Which lines of the data below include the string "equivalent"? Return each of them.

(Records from a dataset)
---
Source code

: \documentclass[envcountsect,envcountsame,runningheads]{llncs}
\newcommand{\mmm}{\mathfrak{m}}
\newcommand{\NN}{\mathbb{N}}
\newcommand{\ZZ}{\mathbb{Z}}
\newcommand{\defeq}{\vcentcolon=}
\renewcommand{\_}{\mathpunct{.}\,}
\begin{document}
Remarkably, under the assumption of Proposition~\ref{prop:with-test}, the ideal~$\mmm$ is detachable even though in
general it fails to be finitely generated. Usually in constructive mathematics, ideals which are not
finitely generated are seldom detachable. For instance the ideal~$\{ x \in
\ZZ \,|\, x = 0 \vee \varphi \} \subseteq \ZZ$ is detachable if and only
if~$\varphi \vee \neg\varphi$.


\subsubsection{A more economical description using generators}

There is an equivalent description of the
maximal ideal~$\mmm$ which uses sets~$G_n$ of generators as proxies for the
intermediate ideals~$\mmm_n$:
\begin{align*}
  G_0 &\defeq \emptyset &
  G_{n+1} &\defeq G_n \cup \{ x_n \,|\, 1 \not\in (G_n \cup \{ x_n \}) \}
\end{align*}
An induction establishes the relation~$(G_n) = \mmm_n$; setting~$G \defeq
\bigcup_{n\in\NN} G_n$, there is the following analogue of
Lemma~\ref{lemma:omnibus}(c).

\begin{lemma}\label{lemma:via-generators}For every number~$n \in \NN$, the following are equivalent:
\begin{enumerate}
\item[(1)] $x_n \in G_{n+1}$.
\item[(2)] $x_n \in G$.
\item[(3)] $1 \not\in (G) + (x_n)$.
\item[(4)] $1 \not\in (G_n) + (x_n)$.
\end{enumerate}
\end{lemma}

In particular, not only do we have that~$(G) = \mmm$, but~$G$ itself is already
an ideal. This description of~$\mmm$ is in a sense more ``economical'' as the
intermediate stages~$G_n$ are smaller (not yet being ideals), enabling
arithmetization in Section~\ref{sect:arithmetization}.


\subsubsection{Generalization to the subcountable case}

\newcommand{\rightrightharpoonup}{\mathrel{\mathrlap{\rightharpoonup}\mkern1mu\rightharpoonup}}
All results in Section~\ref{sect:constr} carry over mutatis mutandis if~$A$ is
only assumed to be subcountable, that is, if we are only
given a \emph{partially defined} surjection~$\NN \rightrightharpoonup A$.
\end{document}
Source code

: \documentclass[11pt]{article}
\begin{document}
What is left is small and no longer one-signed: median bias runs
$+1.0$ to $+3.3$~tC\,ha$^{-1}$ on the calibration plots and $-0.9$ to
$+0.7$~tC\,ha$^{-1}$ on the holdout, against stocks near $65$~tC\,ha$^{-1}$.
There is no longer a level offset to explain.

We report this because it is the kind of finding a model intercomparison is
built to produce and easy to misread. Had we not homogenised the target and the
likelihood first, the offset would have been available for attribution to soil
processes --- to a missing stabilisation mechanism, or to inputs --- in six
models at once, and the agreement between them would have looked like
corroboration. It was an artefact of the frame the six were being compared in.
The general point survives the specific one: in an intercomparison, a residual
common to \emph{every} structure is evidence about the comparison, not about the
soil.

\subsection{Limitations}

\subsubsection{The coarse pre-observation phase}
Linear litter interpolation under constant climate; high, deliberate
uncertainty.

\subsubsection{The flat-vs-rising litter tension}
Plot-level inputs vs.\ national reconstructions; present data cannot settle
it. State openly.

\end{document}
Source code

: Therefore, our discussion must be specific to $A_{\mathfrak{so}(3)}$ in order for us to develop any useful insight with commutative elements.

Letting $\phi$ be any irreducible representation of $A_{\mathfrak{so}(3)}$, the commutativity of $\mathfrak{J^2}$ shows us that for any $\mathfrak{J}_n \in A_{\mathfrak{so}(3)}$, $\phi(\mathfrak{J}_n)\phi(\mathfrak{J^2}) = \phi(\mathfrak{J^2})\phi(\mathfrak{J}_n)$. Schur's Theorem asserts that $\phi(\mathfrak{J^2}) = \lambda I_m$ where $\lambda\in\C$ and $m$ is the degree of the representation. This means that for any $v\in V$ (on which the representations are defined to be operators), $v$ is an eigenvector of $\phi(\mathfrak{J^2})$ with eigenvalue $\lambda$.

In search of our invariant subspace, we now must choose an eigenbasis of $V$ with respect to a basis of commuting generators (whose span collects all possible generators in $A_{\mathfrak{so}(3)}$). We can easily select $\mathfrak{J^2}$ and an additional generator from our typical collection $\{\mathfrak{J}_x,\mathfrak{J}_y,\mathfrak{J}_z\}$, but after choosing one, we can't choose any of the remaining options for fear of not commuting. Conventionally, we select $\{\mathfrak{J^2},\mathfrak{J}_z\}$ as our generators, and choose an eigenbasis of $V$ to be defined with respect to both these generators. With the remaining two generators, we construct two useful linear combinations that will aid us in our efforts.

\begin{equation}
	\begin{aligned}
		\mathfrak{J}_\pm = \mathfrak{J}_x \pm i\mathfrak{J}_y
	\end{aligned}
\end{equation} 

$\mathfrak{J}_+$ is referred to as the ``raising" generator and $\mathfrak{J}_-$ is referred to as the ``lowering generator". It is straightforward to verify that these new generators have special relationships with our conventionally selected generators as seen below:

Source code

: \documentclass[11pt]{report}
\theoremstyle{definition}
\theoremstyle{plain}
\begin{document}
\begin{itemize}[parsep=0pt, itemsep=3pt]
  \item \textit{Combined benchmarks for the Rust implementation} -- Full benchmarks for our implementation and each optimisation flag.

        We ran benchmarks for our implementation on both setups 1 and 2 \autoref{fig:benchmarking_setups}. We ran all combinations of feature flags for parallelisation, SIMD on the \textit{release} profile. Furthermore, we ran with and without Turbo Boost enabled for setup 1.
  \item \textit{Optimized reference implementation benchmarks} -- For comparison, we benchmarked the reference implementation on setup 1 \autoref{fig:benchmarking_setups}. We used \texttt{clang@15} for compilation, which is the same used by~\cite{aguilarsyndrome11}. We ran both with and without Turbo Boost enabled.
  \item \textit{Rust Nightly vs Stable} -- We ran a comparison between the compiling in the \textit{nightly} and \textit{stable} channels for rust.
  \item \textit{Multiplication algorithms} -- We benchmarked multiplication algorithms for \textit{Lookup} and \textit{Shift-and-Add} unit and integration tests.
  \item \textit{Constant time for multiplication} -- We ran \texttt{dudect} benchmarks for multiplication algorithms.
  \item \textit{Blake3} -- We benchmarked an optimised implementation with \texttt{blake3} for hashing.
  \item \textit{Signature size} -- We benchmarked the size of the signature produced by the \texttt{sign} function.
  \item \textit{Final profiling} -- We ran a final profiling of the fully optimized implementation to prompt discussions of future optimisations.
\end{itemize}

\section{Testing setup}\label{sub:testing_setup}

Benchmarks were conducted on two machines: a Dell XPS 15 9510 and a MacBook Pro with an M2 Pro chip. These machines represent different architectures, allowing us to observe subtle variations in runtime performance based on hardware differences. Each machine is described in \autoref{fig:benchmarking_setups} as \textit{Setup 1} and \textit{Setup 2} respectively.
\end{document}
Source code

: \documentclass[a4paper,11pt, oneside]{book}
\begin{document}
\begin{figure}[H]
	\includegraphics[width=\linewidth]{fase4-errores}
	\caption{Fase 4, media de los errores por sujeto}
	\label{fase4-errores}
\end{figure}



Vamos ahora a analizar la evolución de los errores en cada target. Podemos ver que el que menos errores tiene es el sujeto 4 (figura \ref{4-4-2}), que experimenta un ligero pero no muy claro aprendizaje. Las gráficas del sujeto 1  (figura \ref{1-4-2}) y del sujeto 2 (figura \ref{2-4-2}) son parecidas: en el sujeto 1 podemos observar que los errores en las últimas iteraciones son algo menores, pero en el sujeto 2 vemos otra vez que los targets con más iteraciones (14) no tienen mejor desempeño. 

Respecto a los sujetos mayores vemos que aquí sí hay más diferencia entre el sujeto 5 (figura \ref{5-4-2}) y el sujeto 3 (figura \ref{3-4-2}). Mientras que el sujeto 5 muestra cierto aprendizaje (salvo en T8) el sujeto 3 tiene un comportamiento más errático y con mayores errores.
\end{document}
---
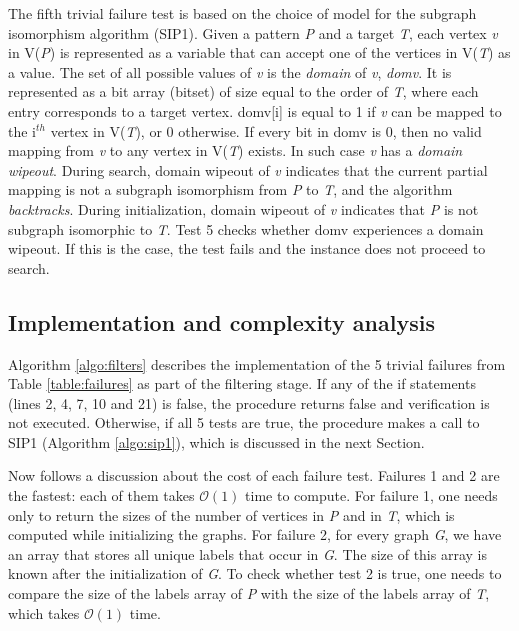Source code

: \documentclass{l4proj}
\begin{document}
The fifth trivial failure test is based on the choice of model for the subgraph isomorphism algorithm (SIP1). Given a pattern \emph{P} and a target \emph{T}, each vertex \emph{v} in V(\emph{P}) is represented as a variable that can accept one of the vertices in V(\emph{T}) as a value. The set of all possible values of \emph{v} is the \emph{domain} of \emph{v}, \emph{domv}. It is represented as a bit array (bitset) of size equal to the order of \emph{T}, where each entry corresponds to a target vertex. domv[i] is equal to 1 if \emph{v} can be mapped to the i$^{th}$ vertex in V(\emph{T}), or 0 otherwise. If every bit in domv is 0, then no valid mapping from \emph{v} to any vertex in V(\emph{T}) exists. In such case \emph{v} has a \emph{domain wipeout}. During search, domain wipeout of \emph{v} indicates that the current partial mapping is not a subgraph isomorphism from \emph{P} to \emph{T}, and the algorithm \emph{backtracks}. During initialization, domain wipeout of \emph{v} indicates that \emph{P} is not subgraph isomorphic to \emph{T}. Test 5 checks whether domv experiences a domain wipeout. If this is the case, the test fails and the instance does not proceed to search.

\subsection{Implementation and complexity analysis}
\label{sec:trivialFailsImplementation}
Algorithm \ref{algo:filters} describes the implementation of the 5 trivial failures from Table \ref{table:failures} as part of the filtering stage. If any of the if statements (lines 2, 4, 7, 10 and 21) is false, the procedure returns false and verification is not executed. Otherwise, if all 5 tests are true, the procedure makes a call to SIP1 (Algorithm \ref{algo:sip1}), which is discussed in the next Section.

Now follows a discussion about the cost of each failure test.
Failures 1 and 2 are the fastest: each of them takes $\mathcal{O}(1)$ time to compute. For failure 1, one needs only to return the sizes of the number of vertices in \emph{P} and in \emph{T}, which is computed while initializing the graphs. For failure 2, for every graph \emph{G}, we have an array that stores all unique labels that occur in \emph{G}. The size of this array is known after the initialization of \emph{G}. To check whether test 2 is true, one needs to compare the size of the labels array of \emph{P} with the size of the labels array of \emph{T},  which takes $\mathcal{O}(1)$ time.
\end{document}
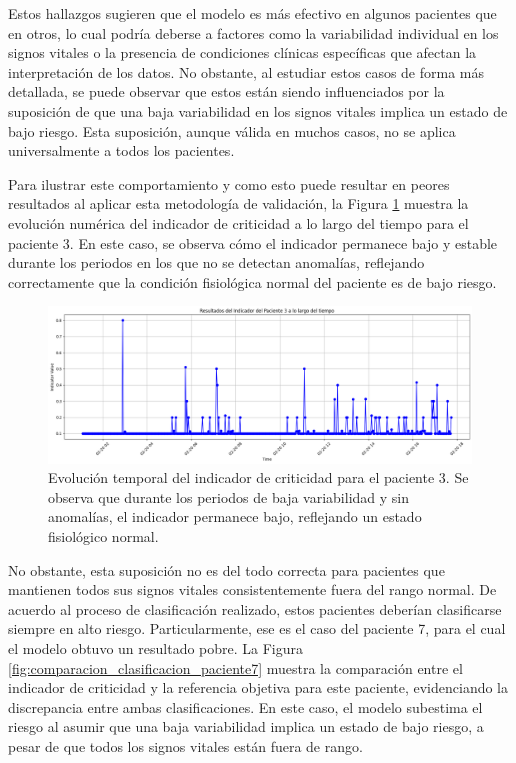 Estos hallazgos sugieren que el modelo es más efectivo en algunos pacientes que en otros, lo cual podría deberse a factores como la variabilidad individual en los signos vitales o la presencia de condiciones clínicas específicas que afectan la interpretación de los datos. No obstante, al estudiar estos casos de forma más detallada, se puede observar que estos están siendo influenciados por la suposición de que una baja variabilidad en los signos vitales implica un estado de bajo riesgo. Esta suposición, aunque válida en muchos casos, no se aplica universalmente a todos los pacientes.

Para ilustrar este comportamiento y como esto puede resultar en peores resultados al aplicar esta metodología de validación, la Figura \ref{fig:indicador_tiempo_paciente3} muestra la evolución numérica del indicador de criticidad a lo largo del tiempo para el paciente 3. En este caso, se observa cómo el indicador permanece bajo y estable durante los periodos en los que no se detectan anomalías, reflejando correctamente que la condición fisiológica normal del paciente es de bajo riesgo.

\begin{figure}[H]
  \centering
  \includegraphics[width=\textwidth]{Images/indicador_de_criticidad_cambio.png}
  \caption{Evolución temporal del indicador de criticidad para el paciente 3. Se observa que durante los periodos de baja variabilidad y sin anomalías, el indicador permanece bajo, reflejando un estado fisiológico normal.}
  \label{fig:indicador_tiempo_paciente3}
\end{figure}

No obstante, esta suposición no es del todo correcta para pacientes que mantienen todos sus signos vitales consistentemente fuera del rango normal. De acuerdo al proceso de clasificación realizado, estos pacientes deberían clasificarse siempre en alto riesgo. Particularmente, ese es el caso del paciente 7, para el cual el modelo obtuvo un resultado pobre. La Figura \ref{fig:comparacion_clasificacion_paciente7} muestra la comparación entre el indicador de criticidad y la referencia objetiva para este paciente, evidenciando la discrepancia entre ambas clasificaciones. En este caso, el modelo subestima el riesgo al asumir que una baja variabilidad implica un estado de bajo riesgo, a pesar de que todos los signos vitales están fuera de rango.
---
▶ _TASK OUTPUT_:
There is an equivalent description of the
\begin{lemma}\label{lemma:via-generators}For every number~$n \in \NN$, the following are equivalent:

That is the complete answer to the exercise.